THE SPOT PRICE OF GOLD rose 0.7% at the start of London trade on Friday to start February with a new all-time high above $934 per ounce as South African gold production failed to come back online as expected.
Standing more than 9.2% above last month’s open, "spot gold gives no sign of fatigue," says Christopher Langguth in his daily Technichris note. "There is no reason to sell. The logical next test is $1000.
"If it were to fall there should be support at $842. If it fell below $830 there would probably be long liquidation."
Gold for immediate delivery averaged $889.59 per ounce last month, its highest-ever monthly price.
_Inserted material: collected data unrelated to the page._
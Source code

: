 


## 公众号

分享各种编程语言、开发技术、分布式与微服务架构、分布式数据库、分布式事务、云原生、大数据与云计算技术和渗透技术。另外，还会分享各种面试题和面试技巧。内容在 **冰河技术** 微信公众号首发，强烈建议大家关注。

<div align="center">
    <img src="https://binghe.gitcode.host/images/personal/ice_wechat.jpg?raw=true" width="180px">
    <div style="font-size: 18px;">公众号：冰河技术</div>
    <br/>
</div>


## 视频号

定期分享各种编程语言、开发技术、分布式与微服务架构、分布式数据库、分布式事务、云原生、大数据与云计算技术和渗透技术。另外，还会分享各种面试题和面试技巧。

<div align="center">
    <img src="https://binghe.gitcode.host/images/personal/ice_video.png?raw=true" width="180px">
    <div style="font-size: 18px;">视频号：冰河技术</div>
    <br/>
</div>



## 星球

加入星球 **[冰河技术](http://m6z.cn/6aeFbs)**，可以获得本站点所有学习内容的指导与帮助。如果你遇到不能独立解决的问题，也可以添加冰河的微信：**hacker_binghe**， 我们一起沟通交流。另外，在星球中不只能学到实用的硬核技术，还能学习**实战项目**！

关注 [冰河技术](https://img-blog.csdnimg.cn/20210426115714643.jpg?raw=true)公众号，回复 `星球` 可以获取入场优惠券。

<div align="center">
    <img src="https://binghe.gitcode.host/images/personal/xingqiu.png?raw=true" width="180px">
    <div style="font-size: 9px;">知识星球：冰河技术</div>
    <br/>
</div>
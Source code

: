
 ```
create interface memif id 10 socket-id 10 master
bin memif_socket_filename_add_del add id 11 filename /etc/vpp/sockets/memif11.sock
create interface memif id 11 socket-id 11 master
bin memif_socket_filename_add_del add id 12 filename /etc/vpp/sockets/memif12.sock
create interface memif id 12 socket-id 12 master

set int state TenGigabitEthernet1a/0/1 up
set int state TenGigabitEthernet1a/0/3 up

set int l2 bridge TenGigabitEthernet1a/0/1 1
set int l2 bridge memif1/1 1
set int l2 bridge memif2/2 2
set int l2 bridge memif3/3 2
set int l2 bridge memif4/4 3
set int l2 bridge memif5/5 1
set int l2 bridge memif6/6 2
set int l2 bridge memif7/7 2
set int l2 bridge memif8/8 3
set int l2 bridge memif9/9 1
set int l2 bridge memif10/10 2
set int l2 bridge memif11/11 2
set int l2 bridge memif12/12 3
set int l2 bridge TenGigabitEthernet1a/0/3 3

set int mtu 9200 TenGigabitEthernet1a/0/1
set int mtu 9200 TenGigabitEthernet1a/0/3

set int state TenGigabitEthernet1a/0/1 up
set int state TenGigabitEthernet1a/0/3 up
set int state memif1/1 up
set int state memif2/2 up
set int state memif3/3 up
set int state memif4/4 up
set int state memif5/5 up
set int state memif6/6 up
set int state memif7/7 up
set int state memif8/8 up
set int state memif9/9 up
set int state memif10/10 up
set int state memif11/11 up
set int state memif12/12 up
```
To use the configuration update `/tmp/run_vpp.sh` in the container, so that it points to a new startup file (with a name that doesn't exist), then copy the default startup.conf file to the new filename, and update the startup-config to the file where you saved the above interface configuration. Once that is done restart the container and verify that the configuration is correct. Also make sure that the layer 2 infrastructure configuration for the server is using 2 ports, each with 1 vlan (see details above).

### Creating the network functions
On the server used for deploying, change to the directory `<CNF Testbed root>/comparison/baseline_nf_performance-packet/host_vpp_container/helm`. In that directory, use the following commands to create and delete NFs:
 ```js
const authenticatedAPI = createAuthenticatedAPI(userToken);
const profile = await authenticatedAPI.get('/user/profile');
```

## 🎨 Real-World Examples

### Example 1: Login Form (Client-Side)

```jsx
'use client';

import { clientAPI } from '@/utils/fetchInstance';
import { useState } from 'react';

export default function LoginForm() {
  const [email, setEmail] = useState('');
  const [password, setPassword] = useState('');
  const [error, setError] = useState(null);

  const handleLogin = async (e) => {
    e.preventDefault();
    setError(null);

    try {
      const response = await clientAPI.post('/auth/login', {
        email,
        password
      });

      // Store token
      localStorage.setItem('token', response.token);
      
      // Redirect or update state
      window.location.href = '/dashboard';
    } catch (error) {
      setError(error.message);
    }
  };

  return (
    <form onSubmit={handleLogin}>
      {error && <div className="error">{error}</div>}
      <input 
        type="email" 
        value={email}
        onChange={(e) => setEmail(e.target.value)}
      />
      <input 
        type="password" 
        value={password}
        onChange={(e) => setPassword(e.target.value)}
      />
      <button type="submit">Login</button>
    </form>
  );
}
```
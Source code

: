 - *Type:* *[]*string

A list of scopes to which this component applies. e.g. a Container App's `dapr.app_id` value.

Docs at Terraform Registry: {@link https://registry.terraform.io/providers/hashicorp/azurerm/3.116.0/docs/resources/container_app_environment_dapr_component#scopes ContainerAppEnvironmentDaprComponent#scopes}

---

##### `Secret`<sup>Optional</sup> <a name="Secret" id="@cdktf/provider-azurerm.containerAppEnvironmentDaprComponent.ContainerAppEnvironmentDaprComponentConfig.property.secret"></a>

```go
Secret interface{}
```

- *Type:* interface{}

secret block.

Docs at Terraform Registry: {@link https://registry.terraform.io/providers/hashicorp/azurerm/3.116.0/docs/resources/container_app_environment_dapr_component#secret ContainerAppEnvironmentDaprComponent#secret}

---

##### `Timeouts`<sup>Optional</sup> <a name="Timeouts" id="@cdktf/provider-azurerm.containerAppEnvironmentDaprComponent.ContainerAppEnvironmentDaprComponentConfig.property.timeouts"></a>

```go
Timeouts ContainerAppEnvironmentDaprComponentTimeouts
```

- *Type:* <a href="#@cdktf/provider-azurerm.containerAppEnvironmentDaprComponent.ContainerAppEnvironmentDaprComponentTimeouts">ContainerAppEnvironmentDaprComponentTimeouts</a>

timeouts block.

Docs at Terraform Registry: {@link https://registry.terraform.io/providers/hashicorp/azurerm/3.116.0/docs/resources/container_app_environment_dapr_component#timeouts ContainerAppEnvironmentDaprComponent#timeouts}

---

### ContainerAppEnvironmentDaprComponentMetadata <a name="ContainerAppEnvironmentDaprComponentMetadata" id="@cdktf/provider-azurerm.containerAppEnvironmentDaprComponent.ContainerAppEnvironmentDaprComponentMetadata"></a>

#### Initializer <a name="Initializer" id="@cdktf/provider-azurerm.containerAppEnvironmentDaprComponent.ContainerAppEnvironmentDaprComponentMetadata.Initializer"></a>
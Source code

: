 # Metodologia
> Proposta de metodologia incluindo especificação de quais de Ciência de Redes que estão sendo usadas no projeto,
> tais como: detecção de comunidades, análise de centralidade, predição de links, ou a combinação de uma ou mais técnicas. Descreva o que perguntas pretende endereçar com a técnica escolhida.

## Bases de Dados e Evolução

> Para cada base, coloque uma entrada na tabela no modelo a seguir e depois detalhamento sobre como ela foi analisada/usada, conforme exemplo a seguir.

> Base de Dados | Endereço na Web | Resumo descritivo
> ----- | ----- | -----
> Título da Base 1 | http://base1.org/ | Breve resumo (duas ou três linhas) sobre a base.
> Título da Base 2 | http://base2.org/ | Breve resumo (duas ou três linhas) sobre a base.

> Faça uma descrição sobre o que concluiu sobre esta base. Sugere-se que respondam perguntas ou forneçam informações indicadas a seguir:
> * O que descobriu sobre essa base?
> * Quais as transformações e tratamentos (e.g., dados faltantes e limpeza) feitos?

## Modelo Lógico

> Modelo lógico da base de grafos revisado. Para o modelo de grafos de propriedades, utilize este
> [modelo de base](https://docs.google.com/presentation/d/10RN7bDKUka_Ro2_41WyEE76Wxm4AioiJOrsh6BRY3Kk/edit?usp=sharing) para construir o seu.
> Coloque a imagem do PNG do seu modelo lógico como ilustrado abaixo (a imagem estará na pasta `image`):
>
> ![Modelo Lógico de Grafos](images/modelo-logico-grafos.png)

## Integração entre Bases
The Gold Price has recorded new average highs in five of the last six months.
Meantime in South Africa late Thursday, the state-owned utility Eskom told gold miners working in the world’s second-largest producer nation that energy supplies will not rise to 90% this weekend as agreed. Running instead at 80% of average use, the electricity shortage threatens mine-safety and shaft maintenance.
Nick Holland of GoldFields, South Africa’s second-biggest gold miner, now believes the energy crisis could cut the nation’s 2008 gold output by up to one fifth. South African gold production could slip to a century-low beneath 200 tonnes "in a couple of years", he told Mining Weekly overnight.
Local press reports say GoldFields may soon be forced to shed 10,000 jobs if the energy crisis continues. Harmony Mining – the world’s fifth-largest producer – may shed up to 3,000 staff.
Collieries in Southern Africa are racing to supply Eskom with coal, but "the extra reserves will not bridge the gap between Eskom’s capacity and demand from power consumers," says MiningMX.com. But back in the spot Gold Market, meantime, "it is a Friday and there is a lot of US economic data out today, so expect another rollercoaster ride!" warns Mitsui, the metals dealer, in London.
The Wall Street open will bring Non-Farm Payrolls for Jan., plus hourly earnings. US construction spending and consumer confidence numbers follow at 15:00 GMT.
Already this morning, stronger-than-expected German manufacturing data helped the Euro continue its 10-day climb vs. the Dollar, capping the Gold Price in Euros below €628 per ounce.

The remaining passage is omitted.